**Work instruction:**
Take the data below and extract the lines from the one with "1. Log into your Talon.One Campaign Manager." to the one with "for a demo.", inclusive, exactly as written.

**Input:**
┌──

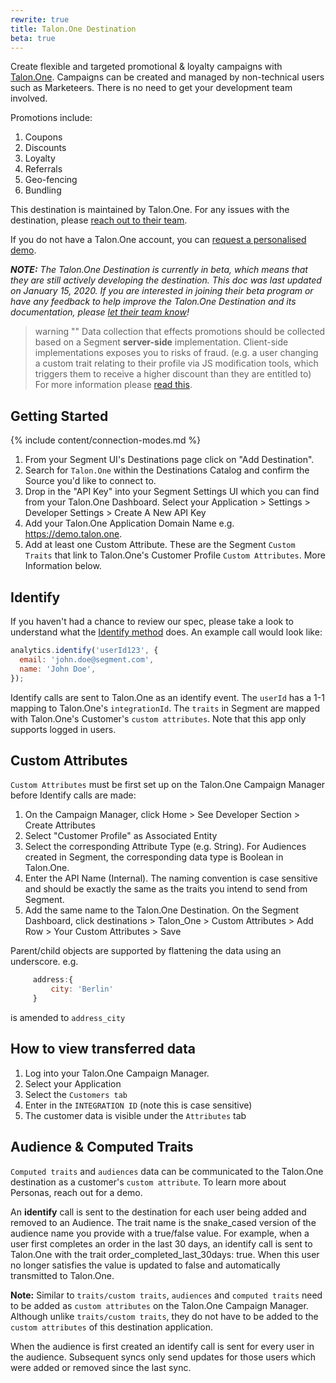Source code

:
 ```yaml
---
rewrite: true
title: Talon.One Destination
beta: true
---
```

Create flexible and targeted promotional & loyalty campaigns with [Talon.One](https://Talon.One/?utm_source=segmentio&utm_medium=docs&utm_campaign=partners).
Campaigns can be created and managed by non-technical users such as Marketeers. There is no need to get your development team involved.

Promotions include:
1. Coupons
2. Discounts
3. Loyalty
4. Referrals
5. Geo-fencing
6. Bundling

This destination is maintained by Talon.One. For any issues with the destination, please [reach out to their team](mailto:support@talon.one).

If you do not have a Talon.One account, you can [request a personalised demo](https://www.talon.one/book-a-demo/?utm_source=segmentio&utm_medium=docs&utm_campaign=partners).


_**NOTE:** The Talon.One Destination is currently in beta, which means that they are still actively developing the destination. This doc was last updated on January 15, 2020. If you are interested in joining their beta program or have any feedback to help improve the Talon.One Destination and its documentation, please [let  their team know](mailto:support@talon.one)!_

> warning ""
> Data collection that effects promotions should be collected based on a Segment **server-side** implementation. Client-side implementations exposes you to risks of fraud. (e.g. a user changing a custom trait relating to their profile via JS modification tools, which triggers them to receive a higher discount than they are entitled to) For more information please [read this](https://segment.com/docs/guides/how-to-guides/collect-on-client-or-server/).

## Getting Started

{% include content/connection-modes.md %}

1. From your Segment UI's Destinations page click on "Add Destination".
2. Search for `Talon.One` within the Destinations Catalog and confirm the Source you'd like to connect to.
3. Drop in the "API Key" into your Segment Settings UI which you can find from your Talon.One Dashboard. Select your Application > Settings > Developer Settings > Create A New API Key
4. Add your Talon.One Application Domain Name e.g. https://demo.talon.one.
5. Add at least one Custom Attribute. These are the Segment `Custom Traits` that link to Talon.One's Customer Profile `Custom Attributes`. More Information below.


## Identify

If you haven't had a chance to review our spec, please take a look to understand what the [Identify method](https://segment.com/docs/spec/identify/) does. An example call would look like:

```js
analytics.identify('userId123', {
  email: 'john.doe@segment.com',
  name: 'John Doe',
});
```

Identify calls are sent to Talon.One as an identify event. The `userId` has a 1-1 mapping to Talon.One's `integrationId`. The `traits` in Segment are mapped with Talon.One's Customer's `custom attributes`. Note that this app only supports logged in users.

## Custom Attributes

`Custom Attributes` must be first set up on the Talon.One Campaign Manager before Identify calls are made:

1. On the Campaign Manager, click Home > See Developer Section > Create Attributes
2. Select "Customer Profile" as Associated Entity
3. Select the corresponding Attribute Type (e.g. String). For Audiences created in Segment, the corresponding data type is Boolean in Talon.One.
4. Enter the API Name (Internal). The naming convention is case sensitive and should be exactly the same as the traits you intend to send from Segment.
5. Add the same name to the Talon.One Destination. On the Segment Dashboard, click destinations > Talon_One > Custom Attributes > Add Row > Your Custom Attributes > Save

Parent/child objects are supported by flattening the data using an underscore.
 e.g.

```js
     address:{
         city: 'Berlin'
     }
```
is amended to `address_city`

##  How to view transferred data
1. Log into your Talon.One Campaign Manager.
2. Select your Application
3. Select the `Customers tab`
4. Enter in the `INTEGRATION ID` (note this is case sensitive)
5. The customer data is visible under the `Attributes` tab

## Audience & Computed Traits
`Computed traits` and `audiences` data can be communicated to the Talon.One destination as a customer's `custom attribute`. To learn more about Personas, reach out for a demo.

An **identify** call is sent to the destination for each user being added and removed to an Audience. The trait name is the snake_cased version of the audience name you provide with a true/false value. For example, when a user first completes an order in the last 30 days, an identify call is sent to Talon.One with the trait order_completed_last_30days: true. When this user no longer satisfies the value is updated to false and automatically transmitted to Talon.One.

**Note:** Similar to `traits/custom traits`, `audiences` and `computed traits` need to be added as `custom attributes` on the Talon.One Campaign Manager. Although unlike `traits/custom traits`, they do not have to be added to the `custom attributes` of this destination application.

When the audience is first created an identify call is sent for every user in the audience. Subsequent syncs only send updates for those users which were added or removed since the last sync.
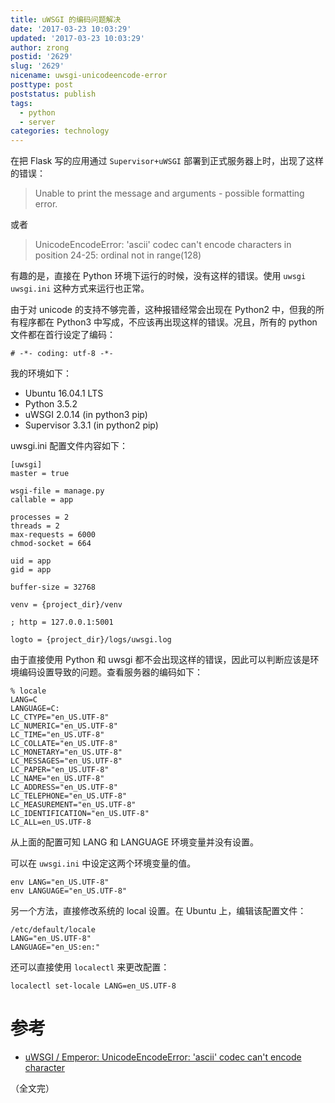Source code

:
 ```yaml
---
title: uWSGI 的编码问题解决
date: '2017-03-23 10:03:29'
updated: '2017-03-23 10:03:29'
author: zrong
postid: '2629'
slug: '2629'
nicename: uwsgi-unicodeencode-error
posttype: post
poststatus: publish
tags:
  - python
  - server
categories: technology
---
```


在把 Flask 写的应用通过 `Supervisor+uWSGI` 部署到正式服务器上时，出现了这样的错误：

> Unable to print the message and arguments - possible formatting error.

或者

> UnicodeEncodeError: 'ascii' codec can't encode characters in position 24-25: ordinal not in range(128)

有趣的是，直接在 Python 环境下运行的时候，没有这样的错误。使用 `uwsgi uwsgi.ini` 这种方式来运行也正常。

由于对 unicode 的支持不够完善，这种报错经常会出现在 Python2 中，但我的所有程序都在 Python3 中写成，不应该再出现这样的错误。况且，所有的 python 文件都在首行设定了编码：

```
# -*- coding: utf-8 -*-
```

我的环境如下： <!--more-->

- Ubuntu 16.04.1 LTS
- Python 3.5.2
- uWSGI 2.0.14 (in python3 pip)
- Supervisor 3.3.1 (in python2 pip)

uwsgi.ini 配置文件内容如下：

```
[uwsgi]
master = true

wsgi-file = manage.py
callable = app

processes = 2
threads = 2
max-requests = 6000
chmod-socket = 664

uid = app
gid = app

buffer-size = 32768

venv = {project_dir}/venv

; http = 127.0.0.1:5001

logto = {project_dir}/logs/uwsgi.log
``` 

由于直接使用 Python 和 uwsgi 都不会出现这样的错误，因此可以判断应该是环境编码设置导致的问题。查看服务器的编码如下：

```
% locale
LANG=C
LANGUAGE=C:
LC_CTYPE="en_US.UTF-8"
LC_NUMERIC="en_US.UTF-8"
LC_TIME="en_US.UTF-8"
LC_COLLATE="en_US.UTF-8"
LC_MONETARY="en_US.UTF-8"
LC_MESSAGES="en_US.UTF-8"
LC_PAPER="en_US.UTF-8"
LC_NAME="en_US.UTF-8"
LC_ADDRESS="en_US.UTF-8"
LC_TELEPHONE="en_US.UTF-8"
LC_MEASUREMENT="en_US.UTF-8"
LC_IDENTIFICATION="en_US.UTF-8"
LC_ALL=en_US.UTF-8
```

从上面的配置可知 LANG 和 LANGUAGE 环境变量并没有设置。

可以在 `uwsgi.ini` 中设定这两个环境变量的值。

```
env LANG="en_US.UTF-8"
env LANGUAGE="en_US.UTF-8"
```

另一个方法，直接修改系统的 local 设置。在 Ubuntu 上，编辑该配置文件：

```
/etc/default/locale
LANG="en_US.UTF-8"
LANGUAGE="en_US:en:"
```

还可以直接使用 `localectl` 来更改配置：

```
localectl set-locale LANG=en_US.UTF-8
```

# 参考

- [uWSGI / Emperor: UnicodeEncodeError: 'ascii' codec can't encode character](http://stackoverflow.com/a/32461966/1542345)

（全文完）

└──

**Response to the task:**
1. Log into your Talon.One Campaign Manager.
2. Select your Application
3. Select the `Customers tab`
4. Enter in the `INTEGRATION ID` (note this is case sensitive)
5. The customer data is visible under the `Attributes` tab

## Audience & Computed Traits
`Computed traits` and `audiences` data can be communicated to the Talon.One destination as a customer's `custom attribute`. To learn more about Personas, reach out for a demo.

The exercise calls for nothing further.